→ Work to complete: Write the entries below out again exactly; any picture in them stays out.

→ Information supplied:
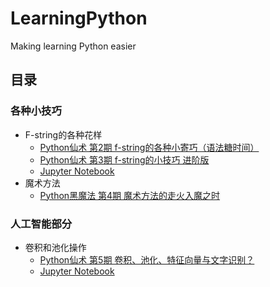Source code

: # LearningPython

Making learning Python easier

## 目录

### 各种小技巧

- F-string的各种花样
  - [Python仙术 第2期 f-string的各种小寄巧（语法糖时间）](https://linux.do/t/topic/31408)
  - [Python仙术 第3期 f-string的小技巧 进阶版](https://linux.do/t/topic/34316)
  - [Jupyter Notebook](/formatString/f_string.ipynb)
- 魔术方法
  - [Python黑魔法 第4期 魔术方法的走火入魔之时](https://linux.do/t/topic/37643)

### 人工智能部分

- 卷积和池化操作
  - [Python仙术 第5期 卷积、池化、特征向量与文字识别？](https://linux.do/t/topic/52510)
  - [Jupyter Notebook](/cnn/convolution/cnn.ipynb)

→ Answer below:
Source code

: # LearningPython

Making learning Python easier

## 目录

### 各种小技巧

- F-string的各种花样
  - [Python仙术 第2期 f-string的各种小寄巧（语法糖时间）](https://linux.do/t/topic/31408)
  - [Python仙术 第3期 f-string的小技巧 进阶版](https://linux.do/t/topic/34316)
  - [Jupyter Notebook](/formatString/f_string.ipynb)
- 魔术方法
  - [Python黑魔法 第4期 魔术方法的走火入魔之时](https://linux.do/t/topic/37643)

### 人工智能部分

- 卷积和池化操作
  - [Python仙术 第5期 卷积、池化、特征向量与文字识别？](https://linux.do/t/topic/52510)
  - [Jupyter Notebook](/cnn/convolution/cnn.ipynb)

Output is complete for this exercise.